A tranquil library filled with books on wooden shelves, offering a warm, inviting atmosphere.

Perspective(s), by Laurent Binet

I love epistolary novels. Something about the format—though I am sure it’s incredibly challenging for authors—gives me a sense of reality that straight exposition rarely does. Epistolary novels drop readers right into the story, leaving them to figure out what’s going on from context clues, and the plots race from letter to letter. I’m glad some contemporary authors are using emails, texts, and other digital ephemera to bring the genre back to life. Laurent Binet’s Perspective(s) is an epistolary novel in the old style, complete with an introduction in which B. finds and purchases a packet of letters and translates them for a contemporary audience.

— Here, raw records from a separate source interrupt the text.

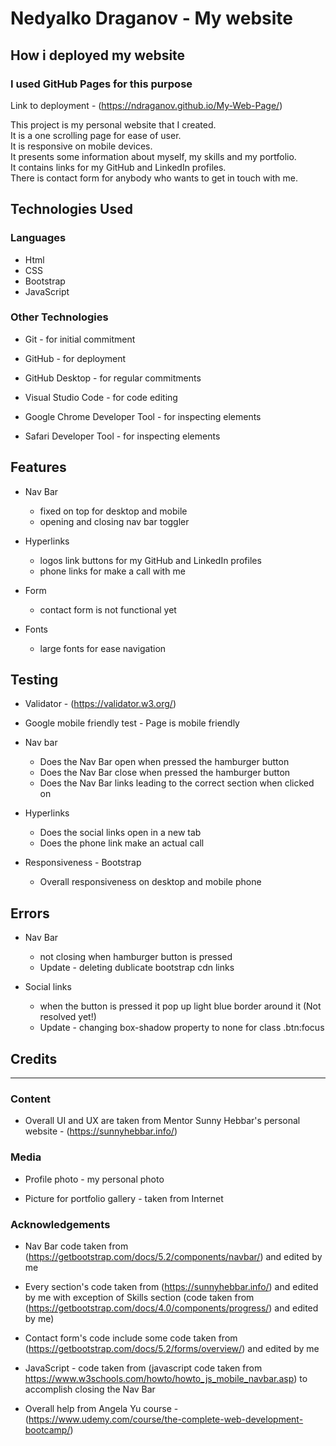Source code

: # Nedyalko Draganov - My website

## How i deployed my website

### I used GitHub Pages for this purpose

Link to deployment - (https://ndraganov.github.io/My-Web-Page/)

This project is my personal website that I created.<br/>
It is a one scrolling page for ease of user.<br/>
It is responsive on mobile devices.<br/>
It presents some information about myself, my skills and my portfolio.<br/>
It contains links for my GitHub and LinkedIn profiles.<br/>
There is contact form for anybody who wants to get in touch with me.<br/>

## Technologies Used

### Languages

* Html
* CSS
* Bootstrap
* JavaScript

### Other Technologies

* Git - for initial commitment

* GitHub - for deployment

* GitHub Desktop - for regular commitments

* Visual Studio Code - for code editing

* Google Chrome Developer Tool - for inspecting elements

* Safari Developer Tool - for inspecting elements


## Features

* Nav Bar
  - fixed on top for desktop and mobile
  - opening and closing nav bar toggler

* Hyperlinks
  - logos link buttons for my GitHub and LinkedIn profiles
  - phone links for make a call with me

* Form
  - contact form is not functional yet

* Fonts
  - large fonts for ease navigation

## Testing

* Validator - (https://validator.w3.org/)

* Google mobile friendly test - Page is mobile friendly

* Nav bar
  - Does the Nav Bar open when pressed the hamburger button
  - Does the Nav Bar close when pressed the hamburger button
  - Does the Nav Bar links leading to the correct section when clicked on 

* Hyperlinks
  - Does the social links open in a new tab
  - Does the phone link make an actual call

* Responsiveness - Bootstrap
  - Overall responsiveness on desktop and mobile phone

## Errors

* Nav Bar
  - not closing when hamburger button is pressed
  - Update - deleting dublicate bootstrap cdn links

* Social links
  - when the button is pressed it pop up light blue border around it (Not resolved yet!)
  - Update - changing box-shadow property to none for class .btn:focus

## Credits

---

### Content

* Overall UI and UX are taken from Mentor Sunny Hebbar's personal website - (https://sunnyhebbar.info/)

### Media

* Profile photo - my personal photo

* Picture for portfolio gallery - taken from Internet

### Acknowledgements

* Nav Bar code taken from (https://getbootstrap.com/docs/5.2/components/navbar/) and edited by me

* Every section's code taken from (https://sunnyhebbar.info/) and edited by me with exception of Skills section (code taken from (https://getbootstrap.com/docs/4.0/components/progress/) and edited by me)

* Contact form's code include some code taken from (https://getbootstrap.com/docs/5.2/forms/overview/) and edited by me

* JavaScript - code taken from (javascript code taken from https://www.w3schools.com/howto/howto_js_mobile_navbar.asp) to accomplish closing the Nav Bar

* Overall help from Angela Yu course - (https://www.udemy.com/course/the-complete-web-development-bootcamp/)
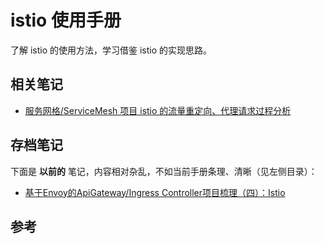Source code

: # istio 使用手册

了解 istio 的使用方法，学习借鉴 istio 的实现思路。

## 相关笔记

* [服务网格/ServiceMesh 项目 istio 的流量重定向、代理请求过程分析][1]

## 存档笔记

下面是 **以前的** 笔记，内容相对杂乱，不如当前手册条理、清晰（见左侧目录）：

* [基于Envoy的ApiGateway/Ingress Controller项目梳理（四）：Istio](https://www.lijiaocn.com/%E9%A1%B9%E7%9B%AE/2019/05/21/apigateway-base-envoy-compare-istio.html)

## 参考

[1]: https://www.lijiaocn.com/%E9%A1%B9%E7%9B%AE/2019/11/01/istio-packet-forward.html "服务网格/ServiceMesh 项目 istio 的流量重定向、代理请求过程分析"
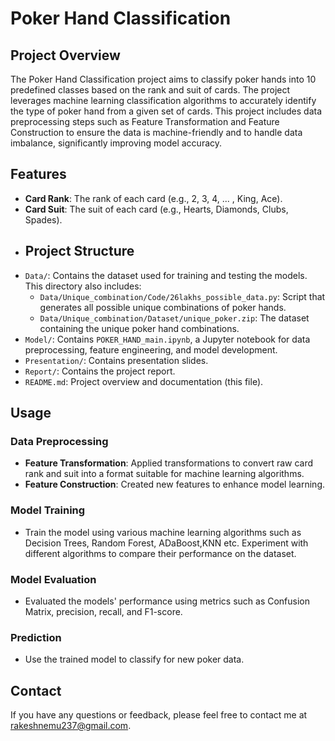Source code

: # Poker Hand Classification

## Project Overview
The Poker Hand Classification project aims to classify poker hands into 10 predefined classes based on the rank and suit of cards. The project leverages machine learning classification algorithms to accurately identify the type of poker hand from a given set of cards. This project includes data preprocessing steps such as Feature Transformation and Feature Construction to ensure the data is machine-friendly and to handle data imbalance, significantly improving model accuracy.

## Features
- **Card Rank**: The rank of each card (e.g., 2, 3, 4, ... , King, Ace).
- **Card Suit**: The suit of each card (e.g., Hearts, Diamonds, Clubs, Spades).
- ## Project Structure
- `Data/`: Contains the dataset used for training and testing the models. This directory also includes:
  - `Data/Unique_combination/Code/26lakhs_possible_data.py`: Script that generates all possible unique combinations of poker hands.
  - `Data/Unique_combination/Dataset/unique_poker.zip`: The dataset containing the unique poker hand combinations.
- `Model/`: Contains `POKER_HAND_main.ipynb`, a Jupyter notebook for data preprocessing, feature engineering, and model development.
- `Presentation/`: Contains presentation slides.
- `Report/`: Contains the project report.
- `README.md`: Project overview and documentation (this file).

## Usage


### Data Preprocessing
- **Feature Transformation**: Applied transformations to convert raw card rank and suit into a format suitable for machine learning algorithms.
- **Feature Construction**: Created new features to enhance model learning.


### Model Training
- Train the  model using various machine learning algorithms such as Decision Trees, Random Forest, ADaBoost,KNN etc. Experiment with different algorithms to compare their performance on the dataset.

### Model Evaluation
- Evaluated the models' performance using metrics such as Confusion Matrix, precision, recall, and F1-score. 

### Prediction
- Use the trained model to classify for new poker data.

## Contact

If you have any questions or feedback, please feel free to contact me at rakeshnemu237@gmail.com.
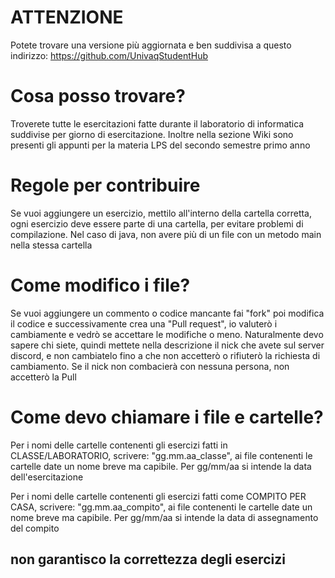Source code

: # ATTENZIONE
Potete trovare una versione più aggiornata e ben suddivisa a questo indirizzo: https://github.com/UnivaqStudentHub

# Cosa posso trovare?
Troverete tutte le esercitazioni fatte durante il laboratorio di informatica suddivise per giorno di esercitazione. Inoltre nella sezione Wiki sono presenti gli appunti per la materia LPS del secondo semestre primo anno

# Regole per contribuire
Se vuoi aggiungere un esercizio, mettilo all'interno della cartella corretta, ogni esercizio deve essere parte di 
una cartella, per evitare problemi di compilazione. Nel caso di java, non avere più di un file con un metodo main 
nella stessa cartella


# Come modifico i file?
Se vuoi aggiungere un commento o codice mancante fai "fork" poi modifica il codice e successivamente crea una "Pull request", io valuterò i cambiamente e vedrò se accettare le modifiche o meno. Naturalmente devo sapere chi siete, quindi mettete nella descrizione il nick che avete sul server discord, e non cambiatelo fino a che non accetterò o rifiuterò la richiesta di cambiamento. Se il nick non combacierà con nessuna persona, non accetterò la Pull

# Come devo chiamare i file e cartelle?
Per i nomi delle cartelle contenenti gli esercizi fatti in CLASSE/LABORATORIO, scrivere: "gg.mm.aa_classe", ai file contenenti le cartelle date un nome breve ma capibile. Per gg/mm/aa si intende la data dell'esercitazione

Per i nomi delle cartelle contenenti gli esercizi fatti come COMPITO PER CASA, scrivere: "gg.mm.aa_compito", ai file contenenti le cartelle date un nome breve ma capibile. Per gg/mm/aa si intende la data di assegnamento del compito

## **non garantisco la correttezza degli esercizi**


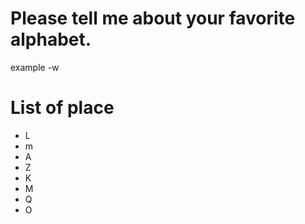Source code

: # Please tell me about your favorite alphabet.
example 
-w
# List of place
- L
- m
- A
- Z
- K
- M
- Q
- O
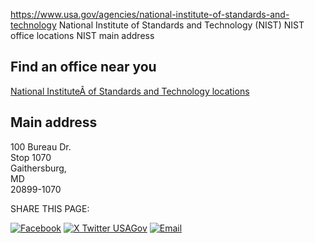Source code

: 

https://www.usa.gov/agencies/national-institute-of-standards-and-technology
National Institute of Standards and Technology (NIST)
NIST office locations
NIST main address

Find an office near you
-----------------------

[National InstituteÂ of Standards and Technology locations](https://www.nist.gov/about-nist/visit)

Main address
------------

100 Bureau Dr.  
Stop 1070  
Gaithersburg,  
MD  
20899-1070

SHARE THIS PAGE:

[![Facebook](https://www.usa.gov/themes/custom/usagov/images/social-media-icons/Facebook_Icon.svg)](https://www.facebook.com/sharer/sharer.php?u=https://www.usa.gov/agencies/national-institute-of-standards-and-technology&v=3)
[![X Twitter USAGov](https://www.usa.gov/themes/custom/usagov/images/social-media-icons/X_Twitter_Icon.svg?version=2)](https://twitter.com/intent/tweet?source=webclient&text=https://www.usa.gov/agencies/national-institute-of-standards-and-technology)
[![Email](https://www.usa.gov/themes/custom/usagov/images/social-media-icons/Email_Icon.svg?version=2)](mailto:?subject=https://www.usa.gov/agencies/national-institute-of-standards-and-technology)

B. offers only their brief introduction and a dramatis personae before leaving the letters to tell a strange story about a murdered artist, his scandalous frescoes, an even more scandalous painting, politics, intrigue, love, and loathing. (It’s truly astonishing how Binet develops so many subplots using only letters.) The letters begin in January 1557, when the body of Jacopo Pontormo is found in San Lorenzo, where he had been working on a series of frescoes that are rumored to rival what Michelangelo created in the Sistine Chapel. There are also rumors that the frescoes are full of nude figures, much to the displeasure of the Duchess of Florence, Eleanor of Toledo. When Pontormo’s lodgings are searched for clues, a painting of Venus and Cupid sparks an even bigger controversy because the face of Venus looks an awful lot like Eleanor’s daughter, Maria.

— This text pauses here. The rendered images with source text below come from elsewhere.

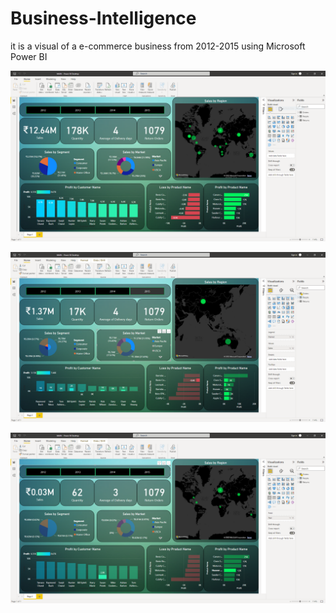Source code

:# Business-Intelligence
it is a visual of a e-commerce business from 2012-2015 using Microsoft Power BI


![](main_img1.PNG)

![](main_img2.PNG)

![](main_img3.PNG)

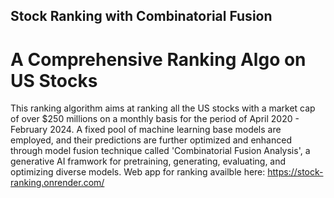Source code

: ## Stock Ranking with Combinatorial Fusion
# A Comprehensive Ranking Algo on US Stocks

This ranking algorithm aims at ranking all the US stocks with a market cap of over $250 millions on a monthly basis for the period of April 2020 - February 2024. A fixed pool of machine learning base models are employed, and their predictions are further optimized and enhanced through model fusion technique called 'Combinatorial Fusion Analysis', a generative AI framwork for pretraining, generating, evaluating, and optimizing diverse models. Web app for ranking availble here: https://stock-ranking.onrender.com/
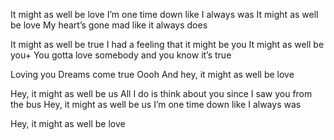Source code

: It might as well be love
I’m one time down like I always was
It might as well be love
My heart’s gone mad like it always does

It might as well be true
I had a feeling that it might be you
It might as well be you+
You gotta love somebody and you know it’s true

Loving you
Dreams come true
Oooh
And hey, it might as well be love

Hey, it might as well be us
All I do is think about you since I saw you from the bus
Hey, it might as well be us
I’m one time down like I always was

Hey, it might as well be love
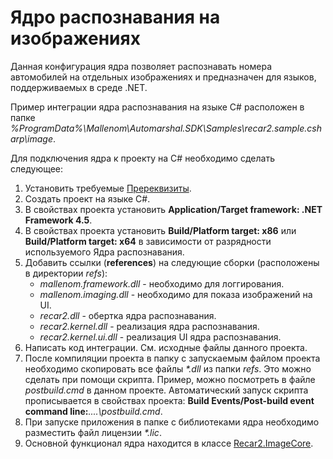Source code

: # Ядро распознавания на изображениях

Данная конфигурация ядра позволяет распознавать номера автомобилей на отдельных изображениях и предназначен для языков, поддерживаемых в среде .NET.


Пример интеграции ядра распознавания на языке С# расположен в папке _%ProgramData%\Mallenom\Automarshal.SDK\Samples\recar2.sample.csharp\image_.


Для подключения ядра к проекту на C# необходимо сделать следующее:
&nbsp;<ol><li>
Установить требуемые <a href="Prerequisites">Пререквизиты</a>.</li><li>
Создать проект на языке C#.</li><li>
В свойствах проекта установить **Application/Target framework: .NET Framework 4.5**.</li><li>
В свойствах проекта установить **Build/Platform target: x86** или **Build/Platform target: x64** в зависимости от разрядности используемого Ядра распознавания.</li><li>
Добавить ссылки (**references**) на следующие сборки (расположены в директории _refs_):
&nbsp;<ul><li>
_mallenom.framework.dll_ - необходимо для логгирования.</li><li>
_mallenom.imaging.dll_ - необходимо для показа изображений на UI.</li><li>
_recar2.dll_ - обертка ядра распознавания.</li><li>
_recar2.kernel.dll_ - реализация ядра распознавания.</li><li>
_recar2.kernel.ui.dll_ - реализация UI ядра распознавания.</li></ul></li><li>
Написать код интеграции. См. исходные файлы данного проекта.</li><li>
После компиляции проекта в папку с запускаемым файлом проекта необходимо скопировать все файлы _*.dll_ из папки _refs_. Это можно сделать при помощи скрипта. Пример, можно посмотреть в файле _postbuild.cmd_ в данном проекте. Автоматический запуск скрипта прописывается в свойствах проекта: **Build Events/Post-build event command line:**_..\..\postbuild.cmd_.</li><li>
При запуске приложения в папке с библиотеками ядра необходимо разместить файл лицензии _*.lic_.</li><li>
Основной функционал ядра находится в классе <a href="0ecd30a3-2420-dbc0-b961-311b9ee08659">Recar2.ImageCore</a>.</li></ol>&nbsp;
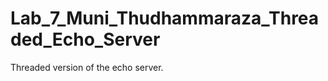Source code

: Lab_7_Muni_Thudhammaraza_Threaded_Echo_Server
=============================================

Threaded version of the echo server.
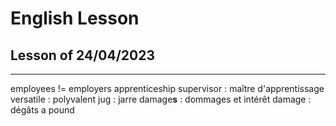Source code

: # English Lesson

## Lesson of 24/04/2023
---

employees != employers
apprenticeship supervisor : maître d'apprentissage
versatile : polyvalent
jug : jarre
damage**s** : dommages et intérêt
damage : dégâts
a pound 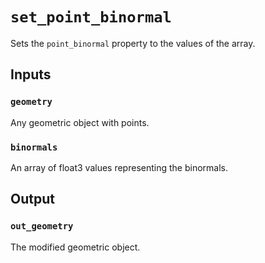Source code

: # `set_point_binormal`

Sets the `point_binormal` property to the values of the array. 

## Inputs

### `geometry`
Any geometric object with points.

### `binormals`
An array of float3 values representing the binormals.

## Output

### `out_geometry`
The modified geometric object.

Part of Pontormo’s study for a depiction of the Flood (Image via Wikicommons)

Eleanor, however, is never considered the murderer. Instead, suspicion falls on Pontormo’s assistants or perhaps a rogue artist. Florence in the 1550s is full of artists at loose ends, all clamoring for commissions and fame. Duke Cosimo de’ Medici commissions Giorgio Vasari to find out what happened to Pontormo. Vasari’s letters to and from Michelangelo, Agnolo Bronzino, and Benvenuto Cellini, among others provide further clues about what happened that night in San Lorenzo. Meanwhile, we also get letters to and from Maria de’ Medici to her relative, Catherine de’ Medici, and between Catherine and Pierro Strozzi, add a highly entertaining scheme involving the Venus and Cupid to discredit Cosimo. Further letters from Pontormo’s pigment grinder introduce a scheme to launch a proletarian rebellion in Florence. There’s a lot going on and, yet, I had no trouble keeping track of all of this—even when I hopped online to try and figure out how much was actual history and how much was Binet coloring outside of the lines.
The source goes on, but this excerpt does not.